Climate change has polar bears on egg diet
Hungry bears devastating seabird nesting colonies
Shrinking Arctic sea ice has left polar bears scrambling to find food, and they've taken to eggs in a big way, unfortunately for the birds.
While some athletes may impress us by downing a mere dozen eggs for breakfast, a polar bear in the Northern Hudson Bay region can eat hundreds of seabird eggs in a sitting, report researchers from Carleton University and Environment Canada.
"A bear can essentially devastate all the eggs on an island," said Samuel Iverson, lead author of the report, in an interview with CBC's Quirks & Quarks Saturday.
Iverson, a Ph.D. candidate in the Department of Biology at Carleton University, recalled one rampage he witnessed in which a polar bear ate its way through an eider duck nesting colony with 300 nests, each containing about four or five eggs. The eggs were nearly "completely consumed within about a 48-hour period."
It's not just ground-nesting birds such as common eiders that are being targeted, the researchers report in a paper published this week in the journal Proceedings of the Royal Society B.
Cliff-climbing bears
Cliff-nesting birds such as thick-billed murres are also losing their eggs to polar bears.

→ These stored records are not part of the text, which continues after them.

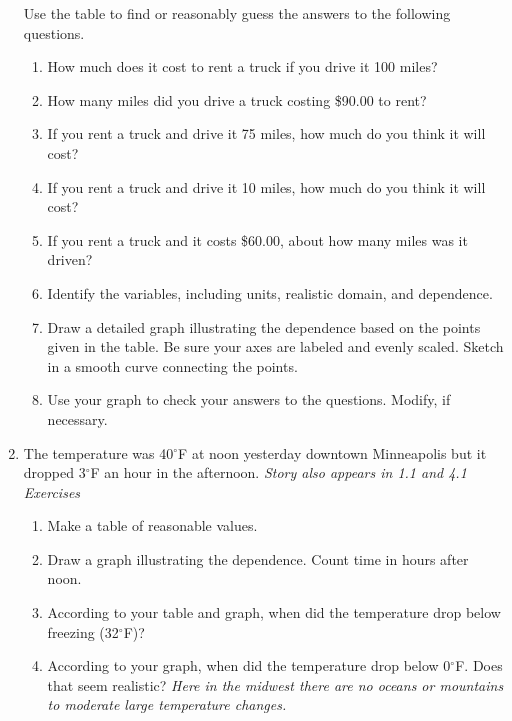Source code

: \begin{enumerate}
Use the table to find or reasonably guess the answers to the following questions.
\begin{enumerate}
\item How much does it cost to rent a truck if you drive it 100 miles?
\item How many miles did you drive a truck costing \$90.00 to rent?
\item If you rent a truck and drive it 75 miles, how much do you think it will cost?
\item If you rent a truck and drive it 10 miles, how much do you think it will cost?
\item If you rent a truck and it costs \$60.00, about how many miles was it driven?
\item Identify the variables, including units, realistic domain, and dependence.
\item Draw a detailed graph illustrating the dependence based on the points given in the table.  Be sure your axes are labeled and evenly scaled.  Sketch in a smooth curve connecting the points.
\item Use your graph to check your answers to the questions.  Modify,  if necessary.
\end{enumerate}  

\item The temperature was 40$^\circ$F at noon yesterday downtown Minneapolis but it dropped 3$^\circ$F an hour in the afternoon.    \hfill \emph{Story also appears in 1.1 and 4.1 Exercises}
\begin{enumerate}
\item Make a table of reasonable values.
\item Draw a graph illustrating the dependence.  Count time in hours after noon.
\item According to your table and graph, when did the temperature drop below freezing (32$^\circ$F)?
\item According to your graph, when did the temperature drop below 0$^\circ$F.  Does that seem realistic?  \emph{Here in the midwest there are no oceans or mountains to moderate large temperature changes.}
\end{enumerate} 


\end{enumerate}
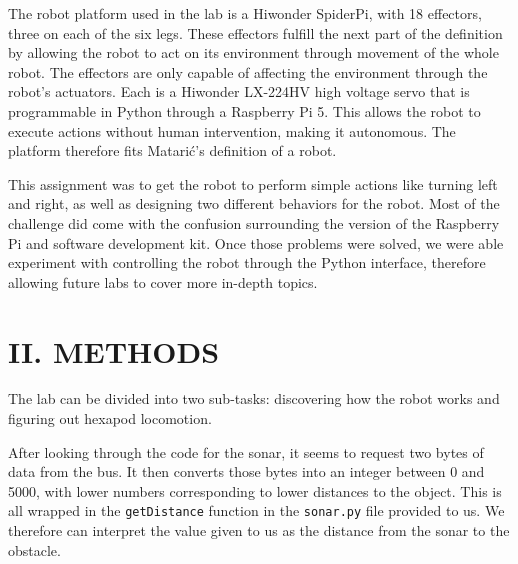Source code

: \documentclass[11pt]{article}
\begin{document}
The robot platform used in the lab is a Hiwonder SpiderPi, with 18 effectors, three on each of the six legs. These effectors fulfill the next part of the definition by allowing the robot to act on its environment through movement of the whole robot. The effectors are only capable of affecting the environment through the robot's actuators. Each is a Hiwonder LX-224HV high voltage servo that is programmable in Python through a Raspberry Pi 5. This allows the robot to execute actions without human intervention, making it autonomous. The platform therefore fits Matarić's definition of a robot.

This assignment was to get the robot to perform simple actions like turning left and right, as well as designing two different behaviors for the robot. Most of the challenge did come with the confusion surrounding the version of the Raspberry Pi and software development kit. Once those problems were solved, we were able experiment with controlling the robot through the Python interface, therefore allowing future labs to cover more in-depth topics.

\section*{II. METHODS}

The lab can be divided into two sub-tasks: discovering how the robot works and figuring out hexapod locomotion. 

After looking through the code for the sonar, it seems to request two bytes of data from the bus. It then converts those bytes into an integer between 0 and 5000, with lower numbers corresponding to lower distances to the object. This is all wrapped in the \lstinline{getDistance} function in the \lstinline{sonar.py} file provided to us. We therefore can interpret the value given to us as the distance from the sonar to the obstacle.
\end{document}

"They'll just walk right down the cliffs and work their way along the ledges and go from one egg to the next," Iverson said.

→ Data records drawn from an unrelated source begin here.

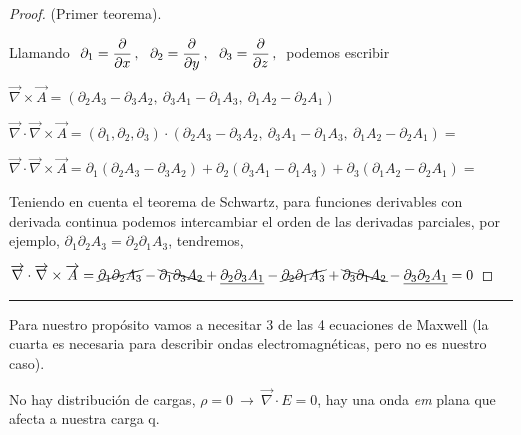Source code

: \vspace{-5mm}
\begin{proof} (Primer teorema).

Llamando $\displaystyle \ \partial_1 = \pdv{x}\, , \ \ \partial_2 = \pdv{y}\, , \ \ \partial_3 = \pdv{z} \, , \ $ podemos escribir

$\overrightarrow \nabla \times \overrightarrow A = (\partial_2A_3-\partial_3A_2 , \ \partial_3A_1-\partial_1A_3 , \ \partial_1A_2 - \partial_2A_1)$

$\overrightarrow \nabla \cdot \overrightarrow \nabla \times \overrightarrow A = 
(\partial_1 , \partial_2 , \partial_3 ) \cdot 
(\partial_2A_3-\partial_3A_2 , \ \partial_3A_1-\partial_1A_3 , \ \partial_1A_2 - \partial_2A_1)=$

$\overrightarrow \nabla \cdot \overrightarrow \nabla \times \overrightarrow A =  \partial_1 (\partial_2A_3-\partial_3A_2 ) + \partial_2 ( \partial_3A_1-\partial_1A_3 ) +\partial_3 (\partial_1A_2 - \partial_2A_1)=$

Teniendo en cuenta el teorema de Schwartz, para funciones derivables con derivada continua podemos intercambiar el orden de las derivadas parciales, por ejemplo, $\partial_1 \partial_2 A_3 = \partial_2 \partial_1 A_3$, tendremos, 

$\overrightarrow \nabla \cdot \overrightarrow \nabla \times \overrightarrow A = \cancel{\partial_1 \partial_2A_3} - \bcancel{\partial_1 \partial_3A_2 } + \underline{\partial_2  \partial_3A_1}- \cancel{\partial_2 \partial_1A_3 } + \bcancel{\partial_3 \partial_1A_2} - \underline{\partial_3  \partial_2A_1}= 0$
	
\end{proof}

\vspace{-13mm}

\begin{flushright}
\rule{300pt}{0.1pt}	
\end{flushright}

\vspace{10mm}

Para nuestro propósito vamos a necesitar 3 de las 4 ecuaciones de Maxwell (la cuarta es necesaria para describir ondas electromagnéticas, pero no es nuestro caso).

\begin{small}\textcolor{gris}{No hay distribución de cargas, $\rho=0 \ \to \ \overrightarrow \nabla \cdot E =0$, hay una onda \emph{em} plana que afecta a nuestra carga q.}\end{small}

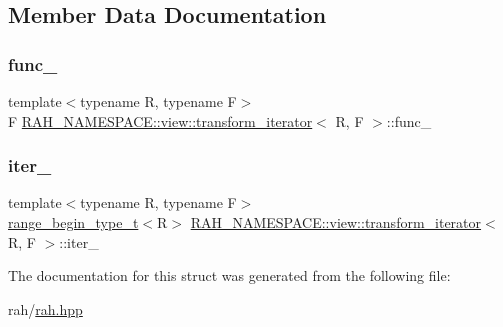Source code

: \subsection{Member Data Documentation}
\mbox{\label{struct_r_a_h___n_a_m_e_s_p_a_c_e_1_1view_1_1transform__iterator_a710e156dfc00b745237dd3b725fb6c43}} 
\subsubsection{\texorpdfstring{func\_}{func\_}}
{\footnotesize\ttfamily template$<$typename R, typename F$>$ \\
F \mbox{\hyperlink{struct_r_a_h___n_a_m_e_s_p_a_c_e_1_1view_1_1transform__iterator}{R\+A\+H\+\_\+\+N\+A\+M\+E\+S\+P\+A\+C\+E\+::view\+::transform\+\_\+iterator}}$<$ R, F $>$\+::func\+\_\+}

\mbox{\label{struct_r_a_h___n_a_m_e_s_p_a_c_e_1_1view_1_1transform__iterator_a93cb5f63a7eb446bd2275ea21a00519d}} 
\subsubsection{\texorpdfstring{iter\_}{iter\_}}
{\footnotesize\ttfamily template$<$typename R, typename F$>$ \\
\mbox{\hyperlink{namespace_r_a_h___n_a_m_e_s_p_a_c_e_a46705781d6869d5151141f871ced1e9c}{range\+\_\+begin\+\_\+type\+\_\+t}}$<$R$>$ \mbox{\hyperlink{struct_r_a_h___n_a_m_e_s_p_a_c_e_1_1view_1_1transform__iterator}{R\+A\+H\+\_\+\+N\+A\+M\+E\+S\+P\+A\+C\+E\+::view\+::transform\+\_\+iterator}}$<$ R, F $>$\+::iter\+\_\+}



The documentation for this struct was generated from the following file\+:\begin{DoxyCompactItemize}
\item 
rah/\mbox{\hyperlink{rah_8hpp}{rah.\+hpp}}\end{DoxyCompactItemize}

Polar bears normally prefer red meat, and spend much of their time prowling the sea ice for seals, which are high in fat and protein. But before and after the ice freezes, the polar bears must remain on land, where they can't reach the seals.
Iverson said the warming of the Arctic has reduced the sea ice season by 60 days in the Northern Hudson Bay – the thaw happens 30 days earlier in the spring, and the freezing is delayed 30 days in the fall – forcing bears to find other sources of food.
While these bears may have occasionally eaten bird eggs in the past, the researchers believe they are now targeting the nesting colonies. In fact, their data shows that polar bear incursions into seabird nesting colonies has increased more than seven fold since the 1980s, and bears show up more frequently as the sea ice season shortens.
Iverson said warming temperatures in the Arctic haven't directly affected seabirds, but the study suggests it may still have a negative impact in the end.
"I think that it shows that the effects of climate change are much more far reaching than we anticipate."